▶ What is needed: Would you repeat the data below exactly, taking out the images?
[[ Task material, beginning ]]
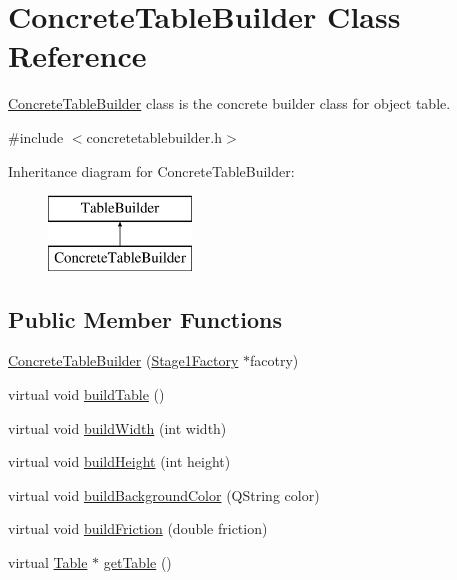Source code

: \hypertarget{class_concrete_table_builder}{}\section{Concrete\+Table\+Builder Class Reference}
\label{class_concrete_table_builder}


\mbox{\hyperlink{class_concrete_table_builder}{Concrete\+Table\+Builder}} class is the concrete builder class for object table.  




{\ttfamily \#include $<$concretetablebuilder.\+h$>$}

Inheritance diagram for Concrete\+Table\+Builder\+:\begin{figure}[H]
\begin{center}
\leavevmode
\includegraphics[height=2.000000cm]{class_concrete_table_builder}
\end{center}
\end{figure}
\subsection*{Public Member Functions}
\begin{DoxyCompactItemize}
\item 
\mbox{\hyperlink{class_concrete_table_builder_aff8b7c167d68b9e71c18888136b53034}{Concrete\+Table\+Builder}} (\mbox{\hyperlink{class_stage1_factory}{Stage1\+Factory}} $\ast$facotry)
\item 
virtual void \mbox{\hyperlink{class_concrete_table_builder_af49b5e371e6f725303e4b2f011d20fad}{build\+Table}} ()
\item 
virtual void \mbox{\hyperlink{class_concrete_table_builder_a154545f9b286b6a9ccff09a28c7a644d}{build\+Width}} (int width)
\item 
virtual void \mbox{\hyperlink{class_concrete_table_builder_a3e72d6d46e47146e385fff3937718a13}{build\+Height}} (int height)
\item 
virtual void \mbox{\hyperlink{class_concrete_table_builder_a547c26af597d109dbaf9b4de32f041a9}{build\+Background\+Color}} (Q\+String color)
\item 
virtual void \mbox{\hyperlink{class_concrete_table_builder_aab2c2ff234def292f7ead072dd5fda60}{build\+Friction}} (double friction)
\item 
virtual \mbox{\hyperlink{class_table}{Table}} $\ast$ \mbox{\hyperlink{class_concrete_table_builder_a0c1d21df18d11686736b84929deb669e}{get\+Table}} ()
\end{DoxyCompactItemize}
[[ Task material, end ]]
▶ Exercise solution:
Source code

: \hypertarget{class_concrete_table_builder}{}\section{Concrete\+Table\+Builder Class Reference}
\label{class_concrete_table_builder}


\mbox{\hyperlink{class_concrete_table_builder}{Concrete\+Table\+Builder}} class is the concrete builder class for object table.  




{\ttfamily \#include $<$concretetablebuilder.\+h$>$}

Inheritance diagram for Concrete\+Table\+Builder\+:\begin{figure}[H]
\begin{center}
\leavevmode
\includegraphics[height=2.000000cm]{class_concrete_table_builder}
\end{center}
\end{figure}
\subsection*{Public Member Functions}
\begin{DoxyCompactItemize}
\item 
\mbox{\hyperlink{class_concrete_table_builder_aff8b7c167d68b9e71c18888136b53034}{Concrete\+Table\+Builder}} (\mbox{\hyperlink{class_stage1_factory}{Stage1\+Factory}} $\ast$facotry)
\item 
virtual void \mbox{\hyperlink{class_concrete_table_builder_af49b5e371e6f725303e4b2f011d20fad}{build\+Table}} ()
\item 
virtual void \mbox{\hyperlink{class_concrete_table_builder_a154545f9b286b6a9ccff09a28c7a644d}{build\+Width}} (int width)
\item 
virtual void \mbox{\hyperlink{class_concrete_table_builder_a3e72d6d46e47146e385fff3937718a13}{build\+Height}} (int height)
\item 
virtual void \mbox{\hyperlink{class_concrete_table_builder_a547c26af597d109dbaf9b4de32f041a9}{build\+Background\+Color}} (Q\+String color)
\item 
virtual void \mbox{\hyperlink{class_concrete_table_builder_aab2c2ff234def292f7ead072dd5fda60}{build\+Friction}} (double friction)
\item 
virtual \mbox{\hyperlink{class_table}{Table}} $\ast$ \mbox{\hyperlink{class_concrete_table_builder_a0c1d21df18d11686736b84929deb669e}{get\+Table}} ()
\end{DoxyCompactItemize}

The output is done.